** What needs to be done **
When you transcribe the data below, reproduce every line exactly and leave each picture out.

** Given information **
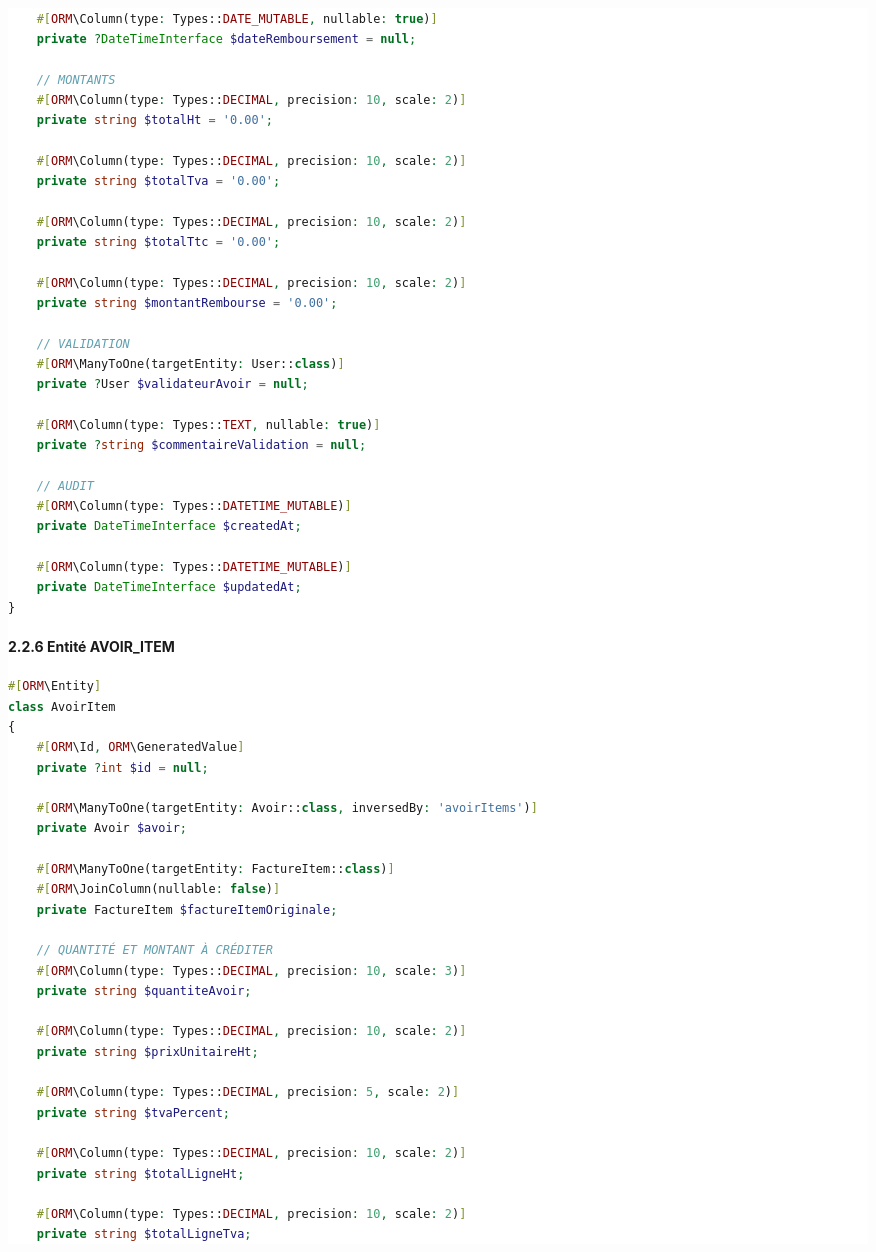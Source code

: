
 ```php
    #[ORM\Column(type: Types::DATE_MUTABLE, nullable: true)]
    private ?DateTimeInterface $dateRemboursement = null;

    // MONTANTS
    #[ORM\Column(type: Types::DECIMAL, precision: 10, scale: 2)]
    private string $totalHt = '0.00';

    #[ORM\Column(type: Types::DECIMAL, precision: 10, scale: 2)]
    private string $totalTva = '0.00';

    #[ORM\Column(type: Types::DECIMAL, precision: 10, scale: 2)]
    private string $totalTtc = '0.00';

    #[ORM\Column(type: Types::DECIMAL, precision: 10, scale: 2)]
    private string $montantRembourse = '0.00';

    // VALIDATION
    #[ORM\ManyToOne(targetEntity: User::class)]
    private ?User $validateurAvoir = null;

    #[ORM\Column(type: Types::TEXT, nullable: true)]
    private ?string $commentaireValidation = null;

    // AUDIT
    #[ORM\Column(type: Types::DATETIME_MUTABLE)]
    private DateTimeInterface $createdAt;

    #[ORM\Column(type: Types::DATETIME_MUTABLE)]
    private DateTimeInterface $updatedAt;
}
```

#### **2.2.6 Entité AVOIR_ITEM**
```php  
#[ORM\Entity]
class AvoirItem
{
    #[ORM\Id, ORM\GeneratedValue]
    private ?int $id = null;

    #[ORM\ManyToOne(targetEntity: Avoir::class, inversedBy: 'avoirItems')]
    private Avoir $avoir;

    #[ORM\ManyToOne(targetEntity: FactureItem::class)]
    #[ORM\JoinColumn(nullable: false)]
    private FactureItem $factureItemOriginale;

    // QUANTITÉ ET MONTANT À CRÉDITER
    #[ORM\Column(type: Types::DECIMAL, precision: 10, scale: 3)]
    private string $quantiteAvoir;

    #[ORM\Column(type: Types::DECIMAL, precision: 10, scale: 2)]
    private string $prixUnitaireHt;

    #[ORM\Column(type: Types::DECIMAL, precision: 5, scale: 2)]
    private string $tvaPercent;

    #[ORM\Column(type: Types::DECIMAL, precision: 10, scale: 2)]
    private string $totalLigneHt;

    #[ORM\Column(type: Types::DECIMAL, precision: 10, scale: 2)]
    private string $totalLigneTva;

```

** The completed task **
Source code

:
 ```php
    #[ORM\Column(type: Types::DATE_MUTABLE, nullable: true)]
    private ?DateTimeInterface $dateRemboursement = null;

    // MONTANTS
    #[ORM\Column(type: Types::DECIMAL, precision: 10, scale: 2)]
    private string $totalHt = '0.00';

    #[ORM\Column(type: Types::DECIMAL, precision: 10, scale: 2)]
    private string $totalTva = '0.00';

    #[ORM\Column(type: Types::DECIMAL, precision: 10, scale: 2)]
    private string $totalTtc = '0.00';

    #[ORM\Column(type: Types::DECIMAL, precision: 10, scale: 2)]
    private string $montantRembourse = '0.00';

    // VALIDATION
    #[ORM\ManyToOne(targetEntity: User::class)]
    private ?User $validateurAvoir = null;

    #[ORM\Column(type: Types::TEXT, nullable: true)]
    private ?string $commentaireValidation = null;

    // AUDIT
    #[ORM\Column(type: Types::DATETIME_MUTABLE)]
    private DateTimeInterface $createdAt;

    #[ORM\Column(type: Types::DATETIME_MUTABLE)]
    private DateTimeInterface $updatedAt;
}
```

#### **2.2.6 Entité AVOIR_ITEM**
```php  
#[ORM\Entity]
class AvoirItem
{
    #[ORM\Id, ORM\GeneratedValue]
    private ?int $id = null;

    #[ORM\ManyToOne(targetEntity: Avoir::class, inversedBy: 'avoirItems')]
    private Avoir $avoir;

    #[ORM\ManyToOne(targetEntity: FactureItem::class)]
    #[ORM\JoinColumn(nullable: false)]
    private FactureItem $factureItemOriginale;

    // QUANTITÉ ET MONTANT À CRÉDITER
    #[ORM\Column(type: Types::DECIMAL, precision: 10, scale: 3)]
    private string $quantiteAvoir;

    #[ORM\Column(type: Types::DECIMAL, precision: 10, scale: 2)]
    private string $prixUnitaireHt;

    #[ORM\Column(type: Types::DECIMAL, precision: 5, scale: 2)]
    private string $tvaPercent;

    #[ORM\Column(type: Types::DECIMAL, precision: 10, scale: 2)]
    private string $totalLigneHt;

    #[ORM\Column(type: Types::DECIMAL, precision: 10, scale: 2)]
    private string $totalLigneTva;

```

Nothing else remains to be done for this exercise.